I was just asked to help someone set up their new network. He has a SBS server with 10 workstations. We can't seem to figure out exactly what kind of CALs we need. I looked at Microsoft's site and their explanation had my head spinning. Do we need to have device CALs or user CALs? He has five, does he need five more?

Thanks,

Bernie


----------



## leroys1000 (Aug 16, 2007)

User cals are for users to login to the server.
In otherwords,you can have more than one user login from the same computer.
Device cals are for seperate computers to login and access the server.
Being as you have 10 workstations,you more than likely want 5 more
device cals.
http://www.microsoft.com/sbs/en/us/licensing.aspx


----------



## cybernia_nyc (Mar 3, 2005)

Thanks.
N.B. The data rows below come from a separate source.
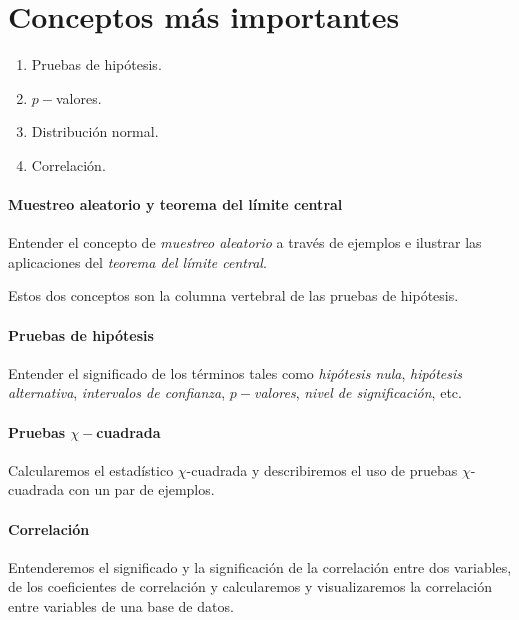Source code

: \section{Conceptos más importantes}

\begin{enumerate}
\item Pruebas de hipótesis.
\item $p-$valores.
\item Distribución normal.
\item Correlación.
\end{enumerate}


\paragraph{Muestreo aleatorio y teorema del límite central}
Entender el concepto de \emph{muestreo aleatorio} a través de ejemplos e ilustrar las aplicaciones del \emph{teorema del límite central}. 

  Estos dos conceptos son la columna vertebral de las pruebas de hipótesis.


\paragraph{Pruebas de hipótesis}
Entender el significado de los términos tales como \emph{hipótesis nula}, \emph{hipótesis alternativa}, \emph{intervalos de confianza}, \emph{$p-$valores}, \emph{nivel de significación}, etc.

\paragraph{Pruebas $\chi-$cuadrada}
Calcularemos el estadístico $\chi$-cuadrada y describiremos el uso de pruebas $\chi$-cuadrada con un par de ejemplos.

 \paragraph{Correlación}
  Entenderemos el significado y la significación de la correlación entre dos variables, de los coeficientes de correlación y calcularemos y visualizaremos la correlación entre variables de una base de datos.
 
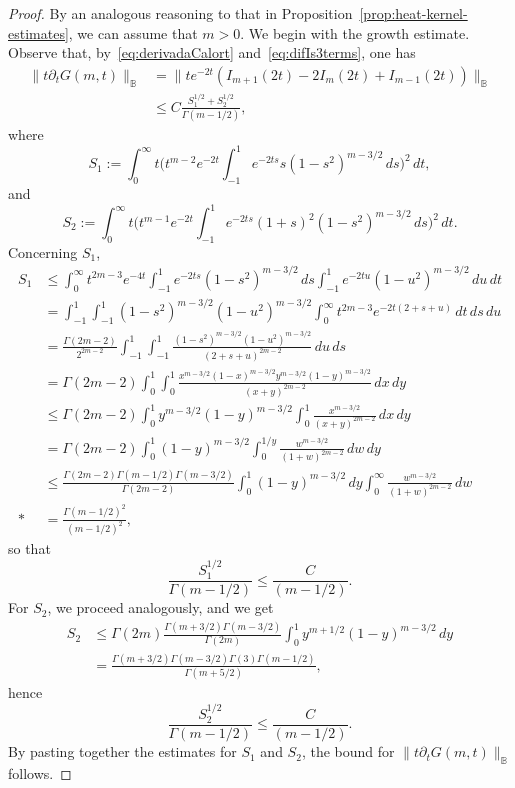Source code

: \documentclass[11pt]{amsart}
\numberwithin{equation}{section}
\theoremstyle{plain}
\theoremstyle{remark}
\begin{document}
\begin{proof}
By an analogous reasoning to that in Proposition~\ref{prop:heat-kernel-estimates}, we can assume that $m>0$.
We begin with the growth estimate. Observe that, by~\eqref{eq:derivadaCalort} and~\eqref{eq:difIs3terms}, one has
\begin{align*}
\|t\partial_tG(m,t)\|_{\mathbb{B}}
&= \|te^{-2t} (I_{m+1}(2t) - 2I_{m}(2t) + I_{m-1}(2t))\|_{\mathbb{B}}\\
&\le C\frac{S_1^{1/2}+S_2^{1/2}}{\Gamma(m-1/2)},
\end{align*}
where
\[
S_1 := \int_0^{\infty}t\Big(t^{m-2}e^{-2t}
\int_{-1}^1e^{-2ts}s(1-s^2)^{m-3/2}\,ds\Big)^2\,dt,
\]
and
\[
S_2 := \int_0^{\infty}t\Big(t^{m-1}e^{-2t}
\int_{-1}^1e^{-2ts}(1+s)^2(1-s^2)^{m-3/2}\,ds\Big)^2\,dt.
\]
Concerning $S_1$,
\begin{align*}
S_1 &\le \int_0^{\infty}t^{2m-3}e^{-4t}\int_{-1}^1e^{-2ts}(1-s^2)^{m-3/2}\,ds
\int_{-1}^1e^{-2tu}(1-u^2)^{m-3/2}\,du\,dt \\
&= \int_{-1}^1\int_{-1}^1(1-s^2)^{m-3/2}(1-u^2)^{m-3/2}
\int_0^{\infty}t^{2m-3}e^{-2t(2+s+u)}\,dt\,ds\,du \\
&= \frac{\Gamma(2m-2)}{2^{2m-2}}\int_{-1}^1\int_{-1}^1
\frac{(1-s^2)^{m-3/2}(1-u^2)^{m-3/2}}{(2+s+u)^{2m-2}}\,du\,ds \\
&= \Gamma(2m-2)\int_{0}^1
\int_{0}^1 \frac{x^{m-3/2}(1-x)^{m-3/2}y^{m-3/2}(1-y)^{m-3/2}}
{(x+y)^{2m-2}}\,dx\,dy
\\
&\le \Gamma(2m-2)\int_{0}^1y^{m-3/2}(1-y)^{m-3/2}
\int_{0}^1 \frac{x^{m-3/2}}
{(x+y)^{2m-2}}\,dx\,dy
\\
&= \Gamma(2m-2)\int_{0}^1(1-y)^{m-3/2}\int_{0}^{1/y}
\frac{w^{m-3/2}}
{(1+w)^{2m-2}}\,dw\,dy
\\
&\le \frac{\Gamma(2m-2)\Gamma(m-1/2)\Gamma(m-3/2)}{\Gamma(2m-2)}
\int_{0}^1(1-y)^{m-3/2}\,dy\int_0^{\infty}\frac{w^{m-3/2}}
{(1+w)^{2m-2}}\,dw \\*
&= \frac{\Gamma(m-1/2)^2}{(m-1/2)^2},
\end{align*}
so that
\[
\frac{S_1^{1/2}}{\Gamma(m-1/2)}\le\frac{C}{(m-1/2)}.
\]
For $S_2$, we proceed analogously, and we get
\begin{align*}
S_2 &\le \Gamma(2m)\frac{\Gamma(m+3/2)\Gamma(m-3/2)}
{\Gamma(2m)}\int_{0}^1y^{m+1/2}(1-y)^{m-3/2} \,dy \\
&= \frac{\Gamma(m+3/2)\Gamma(m-3/2)\Gamma(3)\Gamma(m-1/2)}{\Gamma(m+5/2)},
\end{align*}
hence
\[
\frac{S_2^{1/2}}{\Gamma(m-1/2)}\le\frac{C}{(m-1/2)}.
\]
By pasting together the estimates for $S_1$ and $S_2$, the bound for $\|t\partial_tG(m,t)\|_{\mathbb{B}}$ follows.


\end{proof}
\end{document}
Now, do we need user 10 user cals as well or will the device cals support ten users at one time? Sorry to sound so obtuse but for some reason this issue has me flummoxed.


----------



## leroys1000 (Aug 16, 2007)

Yeah,it can be confusing.
Basically,if you want to use the workstations for terminals to the server,
you want to use device Cal's.
Each device would be a license entity and would have only one single login
instead of various users.
If you want different users to be able to login from any of the machines at any time,
it would probably be easier for you to go with the user licenses.
In that case,you would create user accounts on the server and users would be
able to login to the server anywhere that has access.
You would need one license for each user account that you want to login.
An example of device cal usage would be something like an internet cafe.
a lot of temporary users,but access from the same device.
Using a device cal means access is restricted to using only those devices.
Using user logins means a user can login from any device they use that
is granted access to the server.
Hope this is helping.


----------



## cybernia_nyc (Mar 3, 2005)

Thanks. I think I've got it! Phew!


----------



## leroys1000 (Aug 16, 2007)

Just to add,say you have 10 employees and you decided to use user Cal's.
If an employee quits,you can delete the user account and make a new one
for a new employee using the same user cal.
Same if you replace a workstation and get rid of the old one,using device Cal's.
You can use the same Cal's as long as you don't exceed the amount of devices or users.
All of this is more of a legal/licensing issue than it is a functionality issue.


----------



## cybernia_nyc (Mar 3, 2005)

Thanks again,


Bernie


----------